The Second Amendment column in this month's issue of Guns & Ammo magazine mentions an interesting statistic, in the course of arguing that the Gun-Free School Zones Act may well have cost more children's lives than it has saved.

The statistic:   Between 1997 and 2002, 32 students were shot and killed in elementary and secondary schools across the US.

Sounds bad, doesn't it?  Makes it understandable why there's a lot of fuss on the subject, huh?

Here's what so interesting about that number:  During the same period, in the same schools, 53 students died playing football.  That's more than half again as many.

So why don't we have a football-free schools act, "for the sake of the children"?  Surely if it's killing 65% more students every year than those horrible, evil guns, football must be a really serious problem, right?

Simple.  We don't have a football-free schools act because it's not about preventing child deaths.  It's about exploiting child deaths to ban guns, regardless of how many children's lives that saves or costs.

So next time someone tells you that guns need to be banned "for the sake of the children", ask them how they feel about banning football.  Or any of the other causes that kill more kids every year than guns do -- bicycles, swimming pools, .........
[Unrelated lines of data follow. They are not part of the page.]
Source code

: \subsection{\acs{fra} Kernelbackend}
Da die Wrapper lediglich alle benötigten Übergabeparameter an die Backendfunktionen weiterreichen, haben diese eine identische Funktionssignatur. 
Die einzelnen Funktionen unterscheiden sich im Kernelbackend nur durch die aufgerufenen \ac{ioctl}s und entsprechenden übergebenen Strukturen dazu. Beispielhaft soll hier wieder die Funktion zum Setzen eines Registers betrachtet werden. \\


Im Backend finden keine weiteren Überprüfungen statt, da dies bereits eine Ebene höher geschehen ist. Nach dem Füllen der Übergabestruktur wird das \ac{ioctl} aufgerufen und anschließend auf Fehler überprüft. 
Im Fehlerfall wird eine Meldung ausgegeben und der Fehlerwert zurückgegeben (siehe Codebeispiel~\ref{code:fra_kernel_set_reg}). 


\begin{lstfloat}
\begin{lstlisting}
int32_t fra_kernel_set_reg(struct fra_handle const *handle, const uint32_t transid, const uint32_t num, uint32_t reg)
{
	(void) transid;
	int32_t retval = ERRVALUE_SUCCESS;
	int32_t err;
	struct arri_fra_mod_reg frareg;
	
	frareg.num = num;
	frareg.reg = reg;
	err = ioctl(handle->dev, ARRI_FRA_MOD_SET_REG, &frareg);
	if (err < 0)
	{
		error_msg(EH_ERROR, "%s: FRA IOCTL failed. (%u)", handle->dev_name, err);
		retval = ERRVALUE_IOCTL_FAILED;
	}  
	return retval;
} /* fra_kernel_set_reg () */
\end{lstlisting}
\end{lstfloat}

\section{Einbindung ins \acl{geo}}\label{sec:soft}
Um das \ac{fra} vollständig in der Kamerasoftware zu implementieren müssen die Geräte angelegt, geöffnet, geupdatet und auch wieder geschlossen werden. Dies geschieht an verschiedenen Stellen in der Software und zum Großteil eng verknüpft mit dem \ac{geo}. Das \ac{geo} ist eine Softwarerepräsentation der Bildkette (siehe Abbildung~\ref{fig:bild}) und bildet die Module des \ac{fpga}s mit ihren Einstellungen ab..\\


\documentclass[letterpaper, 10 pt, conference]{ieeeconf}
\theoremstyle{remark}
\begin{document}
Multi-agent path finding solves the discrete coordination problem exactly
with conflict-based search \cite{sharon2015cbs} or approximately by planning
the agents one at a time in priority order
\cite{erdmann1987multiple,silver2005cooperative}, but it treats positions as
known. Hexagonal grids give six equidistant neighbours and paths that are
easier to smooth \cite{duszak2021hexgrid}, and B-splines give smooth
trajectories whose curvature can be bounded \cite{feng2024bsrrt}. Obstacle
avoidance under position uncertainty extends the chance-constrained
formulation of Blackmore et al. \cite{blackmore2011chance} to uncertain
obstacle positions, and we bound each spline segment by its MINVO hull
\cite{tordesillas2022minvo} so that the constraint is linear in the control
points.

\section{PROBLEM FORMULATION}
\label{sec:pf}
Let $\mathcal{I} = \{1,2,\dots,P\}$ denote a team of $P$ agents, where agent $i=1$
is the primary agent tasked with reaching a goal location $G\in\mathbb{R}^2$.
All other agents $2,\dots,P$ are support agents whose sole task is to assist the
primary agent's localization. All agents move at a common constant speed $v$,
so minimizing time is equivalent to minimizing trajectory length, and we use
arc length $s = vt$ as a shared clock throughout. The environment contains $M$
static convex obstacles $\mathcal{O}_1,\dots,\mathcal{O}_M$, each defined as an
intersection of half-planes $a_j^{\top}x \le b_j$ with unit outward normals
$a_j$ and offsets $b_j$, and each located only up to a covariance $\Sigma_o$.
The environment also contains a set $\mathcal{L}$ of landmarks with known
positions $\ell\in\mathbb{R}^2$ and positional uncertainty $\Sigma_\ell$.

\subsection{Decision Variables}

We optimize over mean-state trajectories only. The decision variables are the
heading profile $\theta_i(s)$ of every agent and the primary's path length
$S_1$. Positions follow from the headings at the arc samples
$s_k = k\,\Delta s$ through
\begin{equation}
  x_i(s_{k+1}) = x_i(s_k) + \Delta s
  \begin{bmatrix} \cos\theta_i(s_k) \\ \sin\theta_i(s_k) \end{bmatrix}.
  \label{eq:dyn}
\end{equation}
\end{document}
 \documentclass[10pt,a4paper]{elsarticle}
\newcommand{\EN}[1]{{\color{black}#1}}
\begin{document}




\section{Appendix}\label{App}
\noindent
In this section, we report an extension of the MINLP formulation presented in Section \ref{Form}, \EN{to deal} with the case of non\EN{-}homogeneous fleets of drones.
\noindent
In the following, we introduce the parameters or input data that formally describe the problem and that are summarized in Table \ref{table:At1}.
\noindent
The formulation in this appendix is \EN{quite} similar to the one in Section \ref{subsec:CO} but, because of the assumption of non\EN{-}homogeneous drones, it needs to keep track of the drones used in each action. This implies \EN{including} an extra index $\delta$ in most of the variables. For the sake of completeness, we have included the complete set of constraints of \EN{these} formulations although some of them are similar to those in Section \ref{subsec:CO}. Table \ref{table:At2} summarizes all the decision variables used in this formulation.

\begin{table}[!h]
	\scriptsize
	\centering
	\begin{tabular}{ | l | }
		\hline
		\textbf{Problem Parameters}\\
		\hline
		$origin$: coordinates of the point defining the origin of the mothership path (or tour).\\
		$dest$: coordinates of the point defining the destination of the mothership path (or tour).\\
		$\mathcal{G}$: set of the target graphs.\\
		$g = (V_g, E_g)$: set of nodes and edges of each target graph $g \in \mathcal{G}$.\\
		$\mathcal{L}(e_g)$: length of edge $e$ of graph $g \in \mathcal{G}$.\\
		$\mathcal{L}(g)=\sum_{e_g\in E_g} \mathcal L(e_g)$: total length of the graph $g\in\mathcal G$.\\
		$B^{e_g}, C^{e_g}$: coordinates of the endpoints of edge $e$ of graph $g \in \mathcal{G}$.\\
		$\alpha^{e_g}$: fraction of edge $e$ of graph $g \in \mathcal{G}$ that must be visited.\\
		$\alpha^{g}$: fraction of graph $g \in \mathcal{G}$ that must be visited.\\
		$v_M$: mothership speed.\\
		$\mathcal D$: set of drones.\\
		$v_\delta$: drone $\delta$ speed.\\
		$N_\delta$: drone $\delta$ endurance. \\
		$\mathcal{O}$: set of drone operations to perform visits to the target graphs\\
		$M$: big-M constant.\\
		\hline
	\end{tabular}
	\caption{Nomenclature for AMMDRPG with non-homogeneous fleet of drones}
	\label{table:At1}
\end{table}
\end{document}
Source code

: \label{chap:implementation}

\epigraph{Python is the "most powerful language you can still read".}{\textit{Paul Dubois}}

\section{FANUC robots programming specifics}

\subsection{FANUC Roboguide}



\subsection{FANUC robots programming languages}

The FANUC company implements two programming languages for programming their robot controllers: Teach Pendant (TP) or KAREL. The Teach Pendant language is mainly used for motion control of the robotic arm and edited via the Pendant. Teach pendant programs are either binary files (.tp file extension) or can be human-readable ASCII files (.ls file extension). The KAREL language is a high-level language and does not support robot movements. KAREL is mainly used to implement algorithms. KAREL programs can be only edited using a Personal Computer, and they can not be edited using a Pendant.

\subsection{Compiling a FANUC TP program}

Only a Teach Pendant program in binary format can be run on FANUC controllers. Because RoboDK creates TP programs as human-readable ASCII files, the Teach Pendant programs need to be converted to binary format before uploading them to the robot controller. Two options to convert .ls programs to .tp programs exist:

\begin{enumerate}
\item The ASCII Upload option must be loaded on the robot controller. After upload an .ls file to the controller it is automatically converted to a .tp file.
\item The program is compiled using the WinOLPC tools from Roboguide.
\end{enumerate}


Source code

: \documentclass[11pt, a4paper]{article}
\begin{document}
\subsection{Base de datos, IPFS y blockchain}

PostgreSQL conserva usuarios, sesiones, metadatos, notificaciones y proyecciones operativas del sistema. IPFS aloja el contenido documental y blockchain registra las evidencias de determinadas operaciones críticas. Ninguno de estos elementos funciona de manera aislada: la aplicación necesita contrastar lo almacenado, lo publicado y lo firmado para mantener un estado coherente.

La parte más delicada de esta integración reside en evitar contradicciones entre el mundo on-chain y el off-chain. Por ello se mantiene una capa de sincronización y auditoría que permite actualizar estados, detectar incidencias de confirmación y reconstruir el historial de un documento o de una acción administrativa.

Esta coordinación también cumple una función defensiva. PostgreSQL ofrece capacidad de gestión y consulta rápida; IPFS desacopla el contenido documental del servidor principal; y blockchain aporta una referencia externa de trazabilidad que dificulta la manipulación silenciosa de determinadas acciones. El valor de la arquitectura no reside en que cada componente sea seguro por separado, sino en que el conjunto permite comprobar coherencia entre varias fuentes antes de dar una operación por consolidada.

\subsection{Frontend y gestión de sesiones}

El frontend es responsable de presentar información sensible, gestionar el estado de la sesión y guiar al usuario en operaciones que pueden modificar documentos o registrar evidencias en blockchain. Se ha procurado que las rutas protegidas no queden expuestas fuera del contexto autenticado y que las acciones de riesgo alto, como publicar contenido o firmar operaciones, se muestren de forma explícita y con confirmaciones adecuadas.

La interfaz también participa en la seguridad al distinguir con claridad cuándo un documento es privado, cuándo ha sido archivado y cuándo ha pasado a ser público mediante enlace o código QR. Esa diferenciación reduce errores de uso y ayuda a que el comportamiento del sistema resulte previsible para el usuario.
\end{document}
Wednesday, October 6th, 2004 09:40 am (UTC)
And I'm afraid you missed mine. I don't see the worth in arguing whether the law is biased, or if it is created in a mien of fair-spirit. What I attempted to do was give you, as you request in your original posting, a rationale as to why the acceptance criteria are different.
Wednesday, October 6th, 2004 10:32 am (UTC)
OK, that was not immediately apparent. Re-reading your comment, I'm still not sure I can quite read that as a rationale for the disparity, but I'll take your word for it.

Oh, and I forgot to mention, regarding football-free schools ..... I grew up in a school in which we were required to play rugger every winter. In inches of mud, in cold rain, in tee-shirts and shorts and god help you if you were caught wearing anything underneath. I hated every second of it.
"Rugger builds character," my ass. What it builds is bloody hypothermia.